The Mangrove Wilderness Tour takes you inland up
Turner's River, named in honor of an early pioneer
homesteader of the 1870's, past ancient Indian shell
mounds, through nameless waterways, where once plume
hunters operated, into Half-Way Creek and twisting and
turning through mangrove tunnels back to the docks via
another route. Birdlife is plentiful, depending upon the
water table in the feeding area. Alligators are often visible
in summertime. Most frequently seen are American egrets,
various herons, anhingas (water turkeys), cormorants, and
sometimes rare roseate spoonbills and American bald
eagles. The cruise lasts approximately one hour and three
quarters. Due to low tides at certain times of the year,
this trip may be canceled and an alternate trip provided.

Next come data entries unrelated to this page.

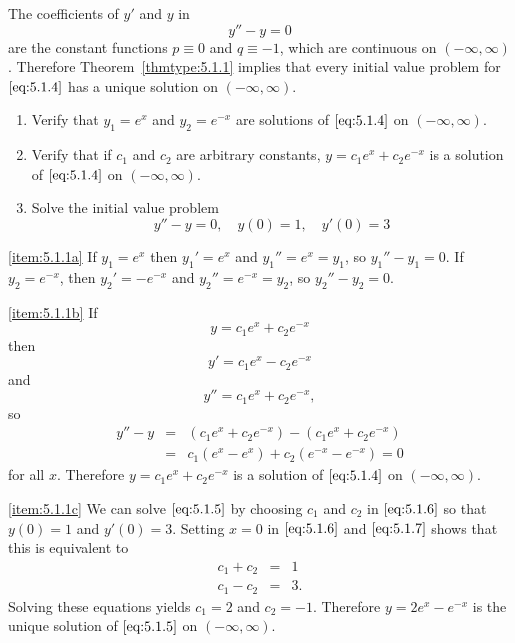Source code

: \documentclass{ximera}
\begin{document}
\begin{example}\label{example:5.1.1} 
The coefficients of $y'$ and $y$ in
\begin{equation}\label{eq:5.1.4}
y''-y=0
\end{equation}
are the constant functions $p\equiv0$ and $q\equiv-1$, which are
continuous on $(-\infty,\infty)$. Therefore Theorem~\ref{thmtype:5.1.1}
implies that every initial value problem for $\eqref{eq:5.1.4}$  has a
unique solution on $(-\infty,\infty)$.
 
\begin{enumerate}
\item \label{item:5.1.1a} %
Verify that $y_1=e^x$ and $y_2=e^{-x}$ are solutions of
$\eqref{eq:5.1.4}$ on $(-\infty,\infty)$.
\item \label{item:5.1.1b}%
Verify that if $c_1$ and $c_2$ are arbitrary constants,
$y=c_1e^x+c_2e^{-x}$ is a solution of $\eqref{eq:5.1.4}$ on
$(-\infty,\infty)$.
\item \label{item:5.1.1c}%
Solve the initial value problem
\begin{equation}\label{eq:5.1.5}
y''-y=0,\quad y(0)=1,\quad y'(0)=3
\end{equation}
\end{enumerate}
\begin{explanation}
 
\ref{item:5.1.1a} If $y_1=e^x$ then $y_1'=e^x$ and $y_1''=e^x=y_1$,
so  $y_1''-y_1=0$.
If $y_2=e^{-x}$, then $y_2'=-e^{-x}$ and $y_2''=e^{-x}=y_2$,
so  $y_2''-y_2=0$.
 
\ref{item:5.1.1b} If
\begin{equation}\label{eq:5.1.6}
y=c_1e^x+c_2e^{-x}
\end{equation}
 then
\begin{equation}\label{eq:5.1.7}
y'=c_1e^x-c_2e^{-x}
\end{equation}
and
$$
y''=c_1e^x+c_2e^{-x},
$$
 so
\begin{eqnarray*}
y''-y&=&(c_1e^x+c_2e^{-x})-(c_1e^x+c_2e^{-x})\\
&=&c_1(e^x-e^x)+c_2(e^{-x}-e^{-x})=0
\end{eqnarray*}
for all $x$. Therefore $y=c_1e^x+c_2e^{-x}$ is a solution of
$\eqref{eq:5.1.4}$ on $(-\infty,\infty)$.
 
\ref{item:5.1.1c}
We can solve $\eqref{eq:5.1.5}$ by choosing $c_1$ and $c_2$ in $\eqref{eq:5.1.6}$
so that $y(0)=1$ and $y'(0)=3$. Setting $x=0$ in $\eqref{eq:5.1.6}$ and
$\eqref{eq:5.1.7}$ shows that this is equivalent to
\begin{eqnarray*}
c_1+c_2&=&1\\
c_1-c_2&=&3.
\end{eqnarray*}
Solving these equations yields  $c_1=2$  and $c_2=-1$.
Therefore $y=2e^x-e^{-x}$ is the unique solution of
$\eqref{eq:5.1.5}$ on $(-\infty,\infty)$.


\end{explanation}
\end{example}
\end{document}
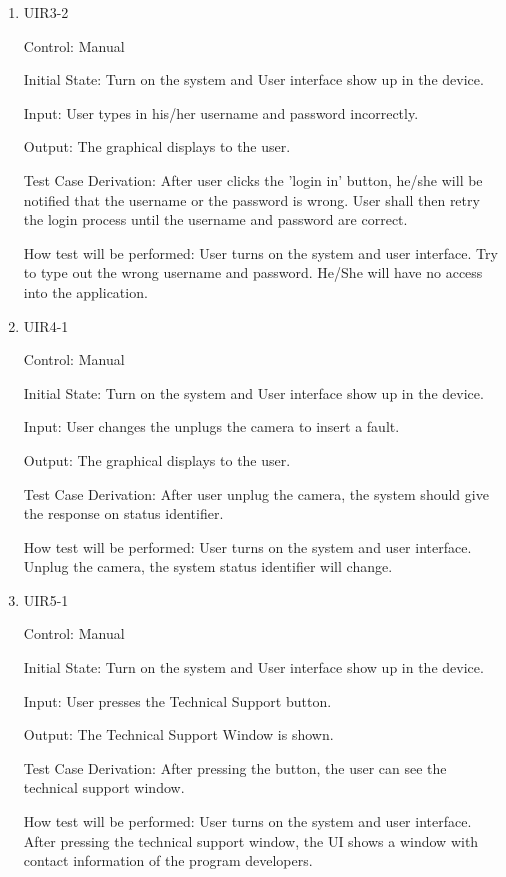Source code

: \documentclass[12pt, titlepage]{article}
\begin{document}
\begin{enumerate}
\item{UIR3-2\\}

Control: Manual
					
Initial State: Turn on the system and User interface show up in the device.
					
Input: User types in his/her username and password incorrectly.
					
Output: The graphical displays to the user.

Test Case Derivation: After user clicks the 'login in' button, he/she will be notified that the username or the password is wrong. User shall then retry the login process until the username and password are correct.
					
How test will be performed: User turns on the system and user interface. Try to type out the wrong username and password. He/She will have no access into the application.
	
\item{UIR4-1\\}

Control: Manual
					
Initial State: Turn on the system and User interface show up in the device.
					
Input: User changes the unplugs the camera to insert a fault.
					
Output: The graphical displays to the user.

Test Case Derivation: After user unplug the camera, the system should give the response on status identifier.
					
How test will be performed: User turns on the system and user interface. Unplug the camera, the system status identifier will change.

\item{UIR5-1\\}

Control: Manual
					
Initial State: Turn on the system and User interface show up in the device.
					
Input: User presses the Technical Support button.
					
Output: The Technical Support Window is shown.

Test Case Derivation: After pressing the button, the user can see the technical support window.
					
How test will be performed: 
User turns on the system and user interface. After pressing the technical support window, the UI shows a window  with contact information of the program developers. 

\end{enumerate}
\end{document}
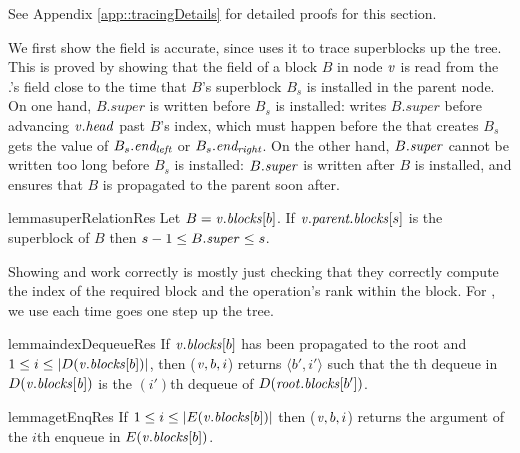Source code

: See Appendix \ref{app::tracingDetails} for detailed proofs for this section.

We first show the  field is accurate, since  uses it to trace superblocks up the tree.  This is proved by showing that the  field of a block $B$ in node $\mbox{\textnormal{\textit{v}}}$ is read from the 
.'s  field close to the time that $B$'s superblock $B_s$ is installed in the parent node.
On one hand, $B.super$ is written before $B_s$ is installed:
 writes $B.super$ before advancing $\mbox{\textnormal{\textit{v}}}.\mbox{\textit{head}}$  past $B$'s index, which must happen before the  that creates
$B_s$ gets the value of $B_s.\mbox{\textit{end\textsubscript{left}}}$ or $B_s.\mbox{\textit{end\textsubscript{right}}}$.
On the other hand, $B.\mbox{\textit{super}}$ cannot be written too long before $B_s$ is installed:
$B.\mbox{\textit{super}}$ is written after $B$ is installed, and  ensures that $B$ is propagated to the
parent soon after.

\begin{restatable}{lemma}{superRelationRes}
\label{superRelation}
Let $B=\mbox{\textnormal{\textit{v}}}.\mbox{\textnormal{\textit{blocks}}}[b]$.
  If $\mbox{\textnormal{\textit{v}}}.\mbox{\textit{parent.blocks}}[s]$ is the superblock of $B$ then $s-1\leq B.\mbox{\textit{super}}\leq s$.
\end{restatable}


Showing   and  work correctly is mostly just checking that they correctly compute the index of the required block
and the operation's rank within the block.  
For , we use  each time  goes one step up the tree.

\begin{restatable}{lemma}{indexDequeueRes}
\label{lem::indexDequeue}
If $\mbox{\textnormal{\textit{v}}}.\mbox{\textit{blocks}}[b]$ has been propagated to the root and $1\leq i\leq |D(\mbox{\textnormal{\textit{v}}}.\mbox{\textit{blocks}}[b])|$, 
 then ($\mbox{\textnormal{\textit{v}}}, b, i$) returns $\langle b',i' \rangle$ such that the th dequeue in $D(\mbox{\textnormal{\textit{v}}}.\mbox{\textit{blocks}}[\mbox{\textnormal{\textit{b}}}])$ is the $(i')$th dequeue of $D(\mbox{\textnormal{\textit{root}}}.\mbox{\textit{blocks}}[b'])$.
\end{restatable}

\begin{restatable}{lemma}{getEnqRes}
\label{lem::get}
If $1\leq i\leq |E(\mbox{\textnormal{\textit{v}}}.\mbox{\textit{blocks}}[b])|$ then ($\mbox{\textnormal{\textit{v}}},b,i$) returns the argument of the $i$th enqueue in $E(\mbox{\textnormal{\textit{v}}}.\mbox{\textit{blocks}}[b])$.
\end{restatable}

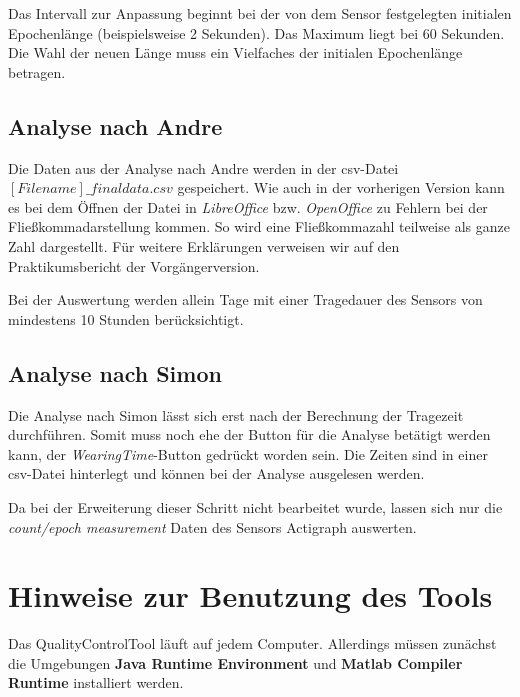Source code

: \documentclass[onecolumn,german]{article}
\begin{document}
Das Intervall zur Anpassung beginnt bei der von dem Sensor festgelegten initialen Epochenlänge (beispielsweise 2 Sekunden). Das Maximum liegt bei 60 Sekunden. Die Wahl der neuen Länge muss ein Vielfaches der initialen Epochenlänge betragen.

\subsection{Analyse nach Andre}

Die Daten aus der Analyse nach Andre werden in der csv-Datei \textit{$[Filename]\_finaldata.csv$} gespeichert. Wie auch in der vorherigen Version kann es bei dem Öffnen der Datei in \textit{LibreOffice} bzw. \textit{OpenOffice} zu Fehlern bei der Fließkommadarstellung kommen. So wird eine Fließkommazahl teilweise als ganze Zahl dargestellt. Für weitere Erklärungen verweisen wir auf den Praktikumsbericht der Vorgängerversion.\newline

 Bei der Auswertung werden allein Tage mit einer Tragedauer des Sensors von mindestens 10 Stunden berücksichtigt.

\subsection{Analyse nach Simon}

Die Analyse nach Simon lässt sich erst nach der Berechnung der Tragezeit durchführen. Somit muss noch ehe der Button für die Analyse betätigt werden kann, der \textit{WearingTime}-Button gedrückt worden sein. Die Zeiten sind in einer csv-Datei hinterlegt und können bei der Analyse ausgelesen werden.\newline

Da bei der Erweiterung dieser Schritt nicht bearbeitet wurde, lassen sich nur die \textit{count/epoch measurement} Daten des Sensors Actigraph auswerten.
\newpage

\section{Hinweise zur Benutzung des Tools}\label{Hinweise}

Das QualityControlTool läuft auf jedem Computer. Allerdings müssen zunächst die Umgebungen \textbf{Java Runtime Environment\footnotemark} und \textbf{Matlab Compiler Runtime\footnotemark}
 installiert werden.\newline
\end{document}

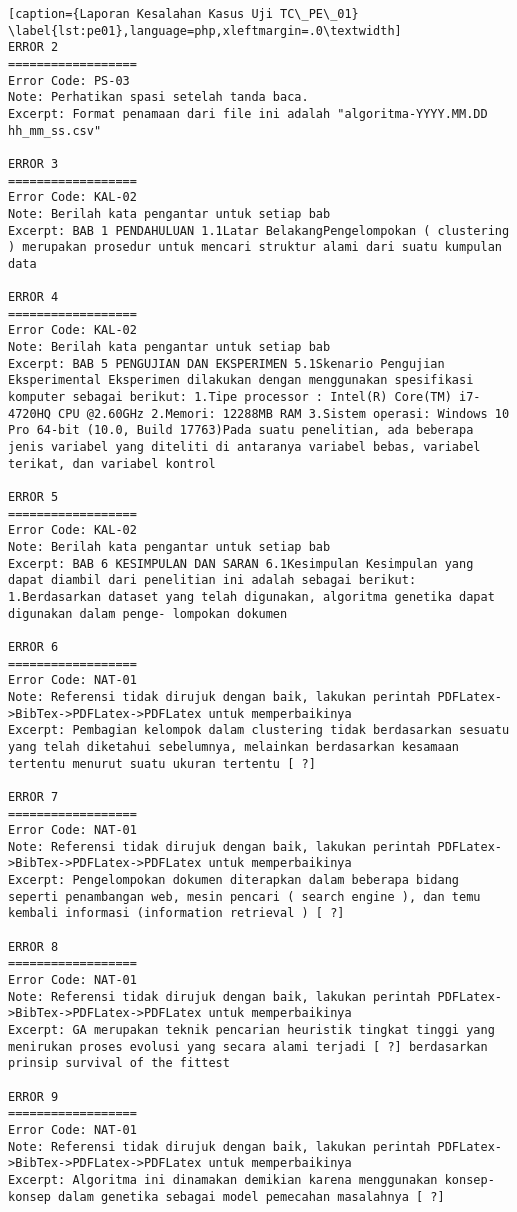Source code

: \begin{enumerate}
\begin{lstlisting}[caption={Laporan Kesalahan Kasus Uji TC\_PE\_01}	\label{lst:pe01},language=php,xleftmargin=.0\textwidth]
ERROR 2
==================
Error Code: PS-03
Note: Perhatikan spasi setelah tanda baca.
Excerpt: Format penamaan dari file ini adalah "algoritma-YYYY.MM.DD hh_mm_ss.csv"

ERROR 3
==================
Error Code: KAL-02
Note: Berilah kata pengantar untuk setiap bab
Excerpt: BAB 1 PENDAHULUAN 1.1Latar BelakangPengelompokan ( clustering ) merupakan prosedur untuk mencari struktur alami dari suatu kumpulan data

ERROR 4
==================
Error Code: KAL-02
Note: Berilah kata pengantar untuk setiap bab
Excerpt: BAB 5 PENGUJIAN DAN EKSPERIMEN 5.1Skenario Pengujian Eksperimental Eksperimen dilakukan dengan menggunakan spesifikasi komputer sebagai berikut: 1.Tipe processor : Intel(R) Core(TM) i7-4720HQ CPU @2.60GHz 2.Memori: 12288MB RAM 3.Sistem operasi: Windows 10 Pro 64-bit (10.0, Build 17763)Pada suatu penelitian, ada beberapa jenis variabel yang diteliti di antaranya variabel bebas, variabel terikat, dan variabel kontrol

ERROR 5
==================
Error Code: KAL-02
Note: Berilah kata pengantar untuk setiap bab
Excerpt: BAB 6 KESIMPULAN DAN SARAN 6.1Kesimpulan Kesimpulan yang dapat diambil dari penelitian ini adalah sebagai berikut: 1.Berdasarkan dataset yang telah digunakan, algoritma genetika dapat digunakan dalam penge- lompokan dokumen

ERROR 6
==================
Error Code: NAT-01
Note: Referensi tidak dirujuk dengan baik, lakukan perintah PDFLatex->BibTex->PDFLatex->PDFLatex untuk memperbaikinya
Excerpt: Pembagian kelompok dalam clustering tidak berdasarkan sesuatu yang telah diketahui sebelumnya, melainkan berdasarkan kesamaan tertentu menurut suatu ukuran tertentu [ ?]

ERROR 7
==================
Error Code: NAT-01
Note: Referensi tidak dirujuk dengan baik, lakukan perintah PDFLatex->BibTex->PDFLatex->PDFLatex untuk memperbaikinya
Excerpt: Pengelompokan dokumen diterapkan dalam beberapa bidang seperti penambangan web, mesin pencari ( search engine ), dan temu kembali informasi (information retrieval ) [ ?]

ERROR 8
==================
Error Code: NAT-01
Note: Referensi tidak dirujuk dengan baik, lakukan perintah PDFLatex->BibTex->PDFLatex->PDFLatex untuk memperbaikinya
Excerpt: GA merupakan teknik pencarian heuristik tingkat tinggi yang menirukan proses evolusi yang secara alami terjadi [ ?] berdasarkan prinsip survival of the fittest 

ERROR 9
==================
Error Code: NAT-01
Note: Referensi tidak dirujuk dengan baik, lakukan perintah PDFLatex->BibTex->PDFLatex->PDFLatex untuk memperbaikinya
Excerpt: Algoritma ini dinamakan demikian karena menggunakan konsep-konsep dalam genetika sebagai model pemecahan masalahnya [ ?]


\end{lstlisting}
\end{enumerate}
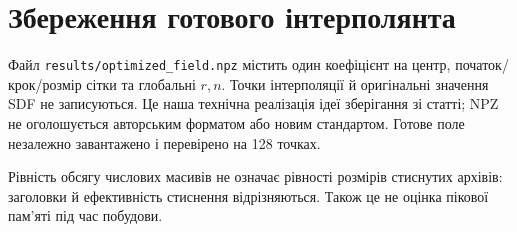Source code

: \documentclass[11pt,a4paper]{article}
\begin{document}
\section*{Збереження готового інтерполянта}
Файл \texttt{results/optimized\_field.npz} містить один коефіцієнт
на центр, початок/крок/розмір сітки та глобальні $r,n$.
Точки інтерполяції й оригінальні значення SDF не записуються.
Це наша технічна реалізація ідеї зберігання зі статті;
NPZ не оголошується авторським форматом або новим стандартом.
Готове поле незалежно завантажено і перевірено на 128 точках.
\begin{center}\small{}\end{center}

Рівність обсягу числових масивів не означає рівності розмірів
стиснутих архівів: заголовки й ефективність стиснення відрізняються.
Також це не оцінка пікової пам'яті під час побудови.
\end{document}
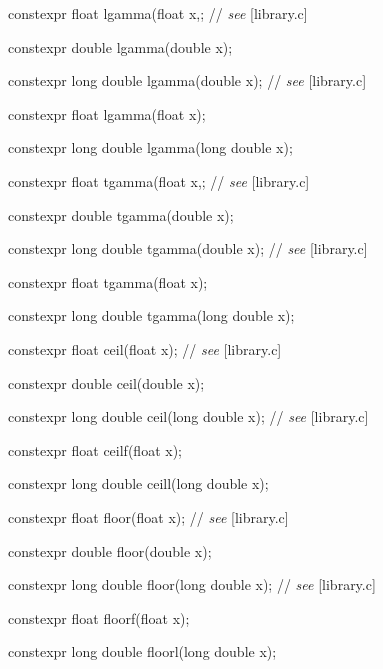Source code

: \documentclass[prd,twocolumn,amsmath,amssymb,nofootinbib,eqsecnum]{revtex4-1}
\newcommand{\highlight}[1]{{\color{red} #1}}
\newcommand{\oldhighlight}[1]{{\color{green} #1}}
\newcommand{\stdcomment}[1]{{// {\em see} [#1]}}
\begin{document}
{\vspace{2ex}


\highlight{constexpr} float lgamma(float x,; \stdcomment{library.c}

\highlight{constexpr} double lgamma(double x);

\highlight{constexpr} long double lgamma(double x); \stdcomment{library.c}

\highlight{constexpr} float lgamma(float x);

\highlight{constexpr} long double lgamma(long double x);

\vspace{2ex}

\highlight{constexpr} float tgamma(float x,; \stdcomment{library.c}

\highlight{constexpr} double tgamma(double x);

\highlight{constexpr} long double tgamma(double x); \stdcomment{library.c}

\highlight{constexpr} float tgamma(float x);

\highlight{constexpr} long double tgamma(long double x);

\vspace{2ex}

\oldhighlight{constexpr} float ceil(float x); \stdcomment{library.c}

\oldhighlight{constexpr} double ceil(double x);

\oldhighlight{constexpr} long double ceil(long double x); \stdcomment{library.c}

\oldhighlight{constexpr} float ceilf(float x);

\oldhighlight{constexpr} long double ceill(long double x);

\vspace{2ex}


\oldhighlight{constexpr} float floor(float x); \stdcomment{library.c}

\oldhighlight{constexpr} double floor(double x);

\oldhighlight{constexpr} long double floor(long double x); \stdcomment{library.c}

\oldhighlight{constexpr} float floorf(float x);

\oldhighlight{constexpr} long double floorl(long double x);

\vspace{2ex}

}
\end{document}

The Ten Thousand Island Boat Tour takes you among
the mangrove islands bordering the Gulf of Mexico. Leaving
the NPS docks, you cross Chokoloskee Bay and head down
Sandfly Pass, twisting and turning between the green
islands. Mangroves are among the most productive of trees,
and as the leaves fall into the water, they are broken down
and form the base of the food chain in the 10,000 Islands,
feeding many of the fish and birds of the area. Continuing
through the islands, glimpsing the Gulf stretching westward
to Mexico, you reach Kingston Key, where you land for a
brief period of shelling and exploration. Leaving Kingston
Key, your tour boat passes among more mangrove islands
and returns via Indian Key Pass and Chokoloskee Bay. The
cruise lasts approximately two and one-half hours.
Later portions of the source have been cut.